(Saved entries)
Start of Block

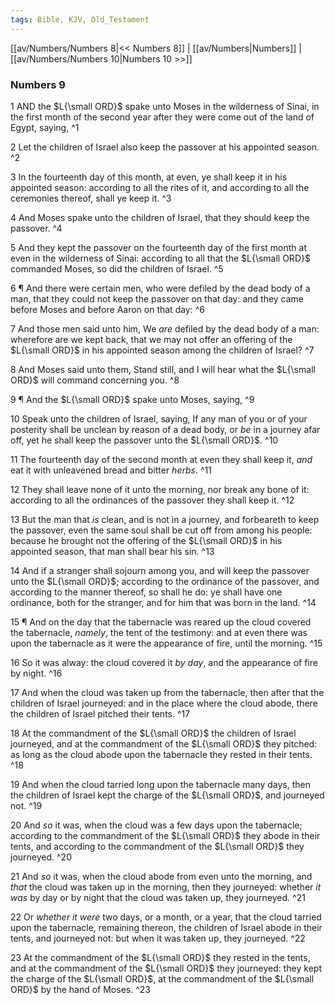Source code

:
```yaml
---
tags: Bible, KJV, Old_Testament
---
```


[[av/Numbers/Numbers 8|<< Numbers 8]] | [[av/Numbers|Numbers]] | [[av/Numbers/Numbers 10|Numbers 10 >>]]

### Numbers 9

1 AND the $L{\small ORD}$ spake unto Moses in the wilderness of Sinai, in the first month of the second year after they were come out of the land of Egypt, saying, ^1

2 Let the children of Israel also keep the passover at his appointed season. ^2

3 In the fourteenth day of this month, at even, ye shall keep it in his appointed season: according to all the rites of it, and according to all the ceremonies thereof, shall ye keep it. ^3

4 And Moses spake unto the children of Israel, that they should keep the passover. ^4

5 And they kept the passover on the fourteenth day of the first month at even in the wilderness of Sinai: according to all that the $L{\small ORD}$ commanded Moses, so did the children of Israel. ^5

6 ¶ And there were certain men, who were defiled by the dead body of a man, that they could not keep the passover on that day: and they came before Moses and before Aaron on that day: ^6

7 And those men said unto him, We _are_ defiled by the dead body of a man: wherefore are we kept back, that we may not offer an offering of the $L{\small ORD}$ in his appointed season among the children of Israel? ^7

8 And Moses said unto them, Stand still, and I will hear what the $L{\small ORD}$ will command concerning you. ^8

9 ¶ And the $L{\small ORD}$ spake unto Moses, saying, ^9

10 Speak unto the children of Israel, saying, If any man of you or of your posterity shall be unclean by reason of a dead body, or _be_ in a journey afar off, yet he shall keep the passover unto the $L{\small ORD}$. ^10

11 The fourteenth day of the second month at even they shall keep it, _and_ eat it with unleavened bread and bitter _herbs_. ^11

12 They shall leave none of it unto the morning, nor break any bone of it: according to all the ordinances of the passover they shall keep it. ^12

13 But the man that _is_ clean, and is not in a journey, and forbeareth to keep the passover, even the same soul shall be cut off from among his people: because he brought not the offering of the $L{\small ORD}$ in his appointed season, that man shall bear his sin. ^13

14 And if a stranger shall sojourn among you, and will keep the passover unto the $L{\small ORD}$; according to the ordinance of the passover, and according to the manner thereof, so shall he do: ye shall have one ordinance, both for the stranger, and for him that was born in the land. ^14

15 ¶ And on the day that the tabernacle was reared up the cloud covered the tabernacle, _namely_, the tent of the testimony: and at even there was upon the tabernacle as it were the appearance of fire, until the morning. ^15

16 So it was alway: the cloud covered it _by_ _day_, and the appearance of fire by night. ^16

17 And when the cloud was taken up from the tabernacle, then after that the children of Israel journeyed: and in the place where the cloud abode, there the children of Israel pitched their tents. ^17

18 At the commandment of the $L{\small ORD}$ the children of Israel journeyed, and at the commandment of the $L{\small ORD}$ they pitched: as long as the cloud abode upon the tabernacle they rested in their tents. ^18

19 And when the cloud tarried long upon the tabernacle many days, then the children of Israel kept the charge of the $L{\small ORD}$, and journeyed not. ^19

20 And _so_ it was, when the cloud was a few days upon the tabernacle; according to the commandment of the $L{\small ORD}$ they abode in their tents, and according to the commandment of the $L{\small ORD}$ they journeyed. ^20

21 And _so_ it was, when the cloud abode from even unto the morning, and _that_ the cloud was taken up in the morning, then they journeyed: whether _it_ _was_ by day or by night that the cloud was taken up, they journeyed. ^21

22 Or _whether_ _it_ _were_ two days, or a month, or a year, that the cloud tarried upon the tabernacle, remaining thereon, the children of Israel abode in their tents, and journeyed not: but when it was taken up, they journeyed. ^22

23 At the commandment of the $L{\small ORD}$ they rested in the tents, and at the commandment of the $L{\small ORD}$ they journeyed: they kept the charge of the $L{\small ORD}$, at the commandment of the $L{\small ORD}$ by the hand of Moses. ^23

End of Block

# Activity
Reproduce the lines of the entries above from the one with "3 In the fourteenth" to the one with "4 And Moses", both included, exactly and without any other line.

# Your response
3 In the fourteenth day of this month, at even, ye shall keep it in his appointed season: according to all the rites of it, and according to all the ceremonies thereof, shall ye keep it. ^3

4 And Moses spake unto the children of Israel, that they should keep the passover. ^4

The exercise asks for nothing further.